What a redraft league is
Redraft is the most common fantasy football format and usually the easiest place for a beginner to start. Every season begins with a new draft, every manager builds a new roster, and most of the strategy is focused on the current NFL season.
Because the league resets each year, you do not need to worry as much about long-term player value, future draft picks, or multi-year rebuilding plans. Your goal is straightforward: draft a competitive team, improve it during the season, set strong weekly lineups, and make the playoffs.
How the draft works
Most redraft leagues begin with a snake draft or an auction draft. In a snake draft, managers pick in order, then the order reverses each round. If you pick first in round one, you usually pick last in round two. In an auction draft, every manager has a budget and bids on players.
Beginners should focus on building a balanced starting lineup before filling the bench. A strong roster usually has reliable starters, a few high-upside bench players, and enough depth to survive injuries and bye weeks.
What matters most in redraft
- Current-year opportunity matters more than long-term upside.
- Players with secure roles are usually safer than players who need several things to break right.
- Injuries, depth charts, offensive changes, and weekly matchups can change player value quickly.
- Bench spots should be used for useful depth, breakout candidates, and injury replacements.

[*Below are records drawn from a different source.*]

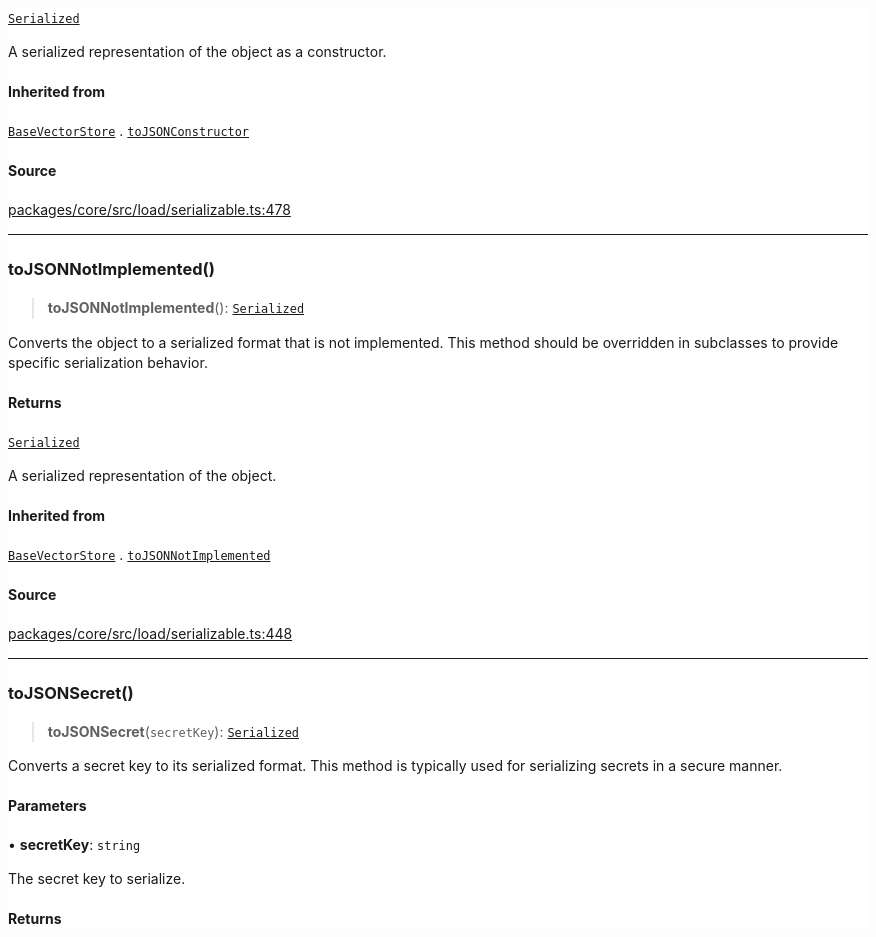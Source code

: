 [`Serialized`](../../../../../../load/serializable/type-aliases/Serialized.md)

A serialized representation of the object as a constructor.

#### Inherited from

[`BaseVectorStore`](../../base/classes/BaseVectorStore.md) . [`toJSONConstructor`](../../base/classes/BaseVectorStore.md#tojsonconstructor)

#### Source

[packages/core/src/load/serializable.ts:478](https://github.com/VictorS67/encre/blob/c09849eb59af073bf23be826a912f2ba4f635f93/packages/core/src/load/serializable.ts#L478)

***

### toJSONNotImplemented()

> **toJSONNotImplemented**(): [`Serialized`](../../../../../../load/serializable/type-aliases/Serialized.md)

Converts the object to a serialized format that is not implemented. This method should be overridden in subclasses to provide specific serialization behavior.

#### Returns

[`Serialized`](../../../../../../load/serializable/type-aliases/Serialized.md)

A serialized representation of the object.

#### Inherited from

[`BaseVectorStore`](../../base/classes/BaseVectorStore.md) . [`toJSONNotImplemented`](../../base/classes/BaseVectorStore.md#tojsonnotimplemented)

#### Source

[packages/core/src/load/serializable.ts:448](https://github.com/VictorS67/encre/blob/c09849eb59af073bf23be826a912f2ba4f635f93/packages/core/src/load/serializable.ts#L448)

***

### toJSONSecret()

> **toJSONSecret**(`secretKey`): [`Serialized`](../../../../../../load/serializable/type-aliases/Serialized.md)

Converts a secret key to its serialized format. This method is typically used for serializing secrets in a secure manner.

#### Parameters

• **secretKey**: `string`

The secret key to serialize.

#### Returns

- Your waiver-wire decisions can matter almost as much as your draft.
Lineup strategy
Each week, you choose starters from your roster. The best lineup is not always the lineup with the biggest names. You should look at matchups, injuries, weather, team usage, projected game script, and bye weeks.

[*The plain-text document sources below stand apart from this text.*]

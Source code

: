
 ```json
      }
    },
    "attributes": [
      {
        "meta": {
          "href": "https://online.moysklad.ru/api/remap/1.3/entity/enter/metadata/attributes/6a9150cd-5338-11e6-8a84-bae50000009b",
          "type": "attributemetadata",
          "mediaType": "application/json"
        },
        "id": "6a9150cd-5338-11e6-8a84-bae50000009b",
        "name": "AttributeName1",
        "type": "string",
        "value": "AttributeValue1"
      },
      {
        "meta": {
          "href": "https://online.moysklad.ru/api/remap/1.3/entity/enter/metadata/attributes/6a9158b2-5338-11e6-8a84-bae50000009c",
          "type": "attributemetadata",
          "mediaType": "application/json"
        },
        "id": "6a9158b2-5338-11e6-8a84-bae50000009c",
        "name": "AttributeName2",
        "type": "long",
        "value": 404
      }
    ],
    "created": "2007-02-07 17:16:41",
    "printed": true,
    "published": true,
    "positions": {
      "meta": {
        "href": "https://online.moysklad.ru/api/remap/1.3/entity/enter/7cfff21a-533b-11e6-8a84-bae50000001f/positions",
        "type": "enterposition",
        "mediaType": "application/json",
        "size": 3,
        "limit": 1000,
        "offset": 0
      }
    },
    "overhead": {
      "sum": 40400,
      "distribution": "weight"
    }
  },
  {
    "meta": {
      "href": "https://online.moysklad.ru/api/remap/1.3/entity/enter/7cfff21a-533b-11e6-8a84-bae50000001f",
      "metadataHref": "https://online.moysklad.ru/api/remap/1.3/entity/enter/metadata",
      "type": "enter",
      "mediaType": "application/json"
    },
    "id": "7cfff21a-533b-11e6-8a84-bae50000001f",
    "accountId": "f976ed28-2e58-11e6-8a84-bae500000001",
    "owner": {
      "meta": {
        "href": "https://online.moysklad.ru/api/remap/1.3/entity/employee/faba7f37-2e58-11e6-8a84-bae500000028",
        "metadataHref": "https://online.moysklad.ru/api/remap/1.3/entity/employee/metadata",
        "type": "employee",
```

For beginners, the most important habit is checking your lineup before games lock. Make sure injured players are out of your starting lineup, make sure bye-week players are on your bench, and make sure flex spots are used intelligently.
Waivers and free agents
The waiver wire is where available players can be claimed after the draft. This is one of the biggest differences between casual and competitive redraft managers. Good managers react quickly when roles change.

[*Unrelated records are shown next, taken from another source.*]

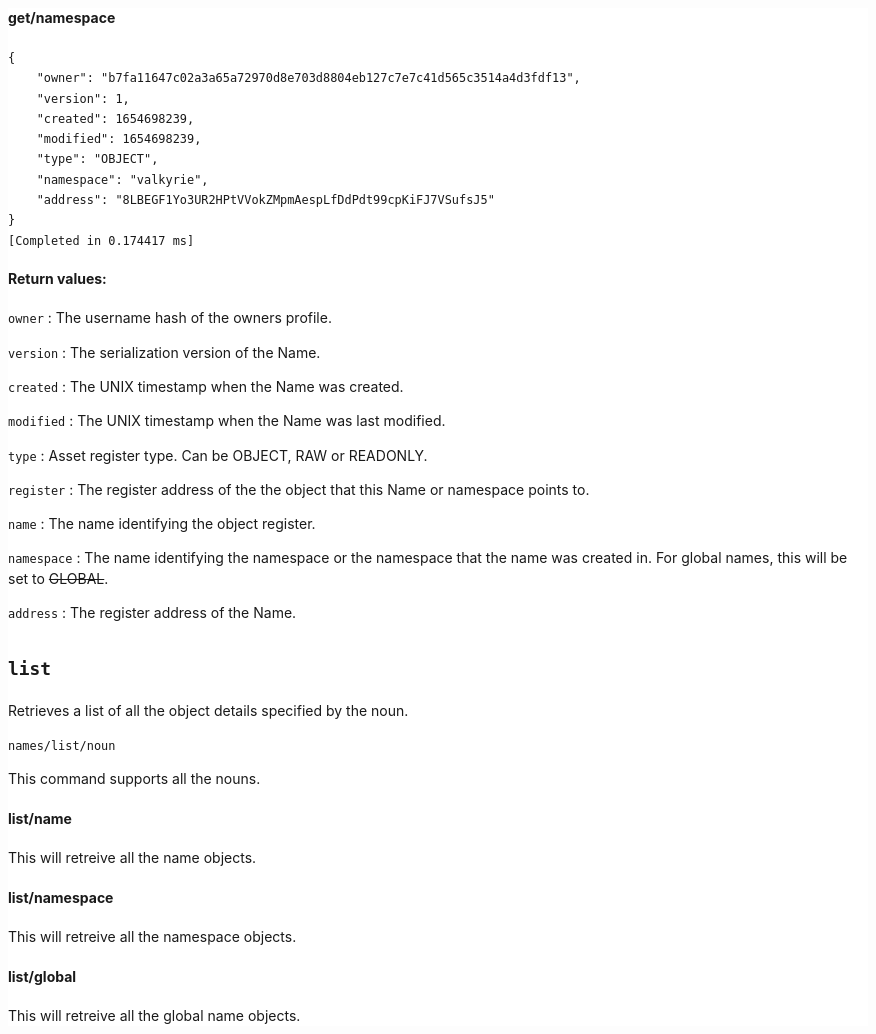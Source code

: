 #### **get/namespace**

```
{
    "owner": "b7fa11647c02a3a65a72970d8e703d8804eb127c7e7c41d565c3514a4d3fdf13",
    "version": 1,
    "created": 1654698239,
    "modified": 1654698239,
    "type": "OBJECT",
    "namespace": "valkyrie",
    "address": "8LBEGF1Yo3UR2HPtVVokZMpmAespLfDdPdt99cpKiFJ7VSufsJ5"
}
[Completed in 0.174417 ms]
```

#### **Return values:**

`owner` : The username hash of the owners profile.

`version` : The serialization version of the Name.

`created` : The UNIX timestamp when the Name was created.

`modified` : The UNIX timestamp when the Name was last modified.

`type` : Asset register type. Can be OBJECT, RAW or READONLY.

`register` : The register address of the the object that this Name or namespace points to.

`name` : The name identifying the object register.

`namespace` : The name identifying the namespace or the namespace that the name was created in. For global names, this will be set to ~~GLOBAL~~.

`address` : The register address of the Name.

## `list` <a href="#user-content-list" id="user-content-list"></a>

Retrieves a list of all the object details specified by the noun.

```
names/list/noun
```

This command supports all the nouns.

#### **list/name**

This will retreive all the name objects.

#### **list/namespace**

This will retreive all the namespace objects.

#### **list/global**

This will retreive all the global name objects.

A backup running back can become valuable after an injury. A wide receiver can become a weekly starter if their targets increase. A quarterback or tight end can become a useful streamer in the right matchup.
Trading in redraft
Redraft trades should usually be judged by how much they help this season. Since there is no long-term roster carryover in a normal redraft league, future upside only matters if it helps before the fantasy playoffs.
The best redraft trades solve a real lineup problem. If you have extra wide receiver depth but no reliable running back, you should look for a manager who needs receivers and has running back depth.
Beginner mistakes to avoid
- Do not draft only players from your favorite NFL team.
- Do not ignore your league's scoring settings.
- Do not leave injured or bye-week players in your lineup.
- Do not use every bench spot on low-upside backup players.
- Do not panic after one bad week if the player's role is still strong.
- Do not stop checking waivers after the draft.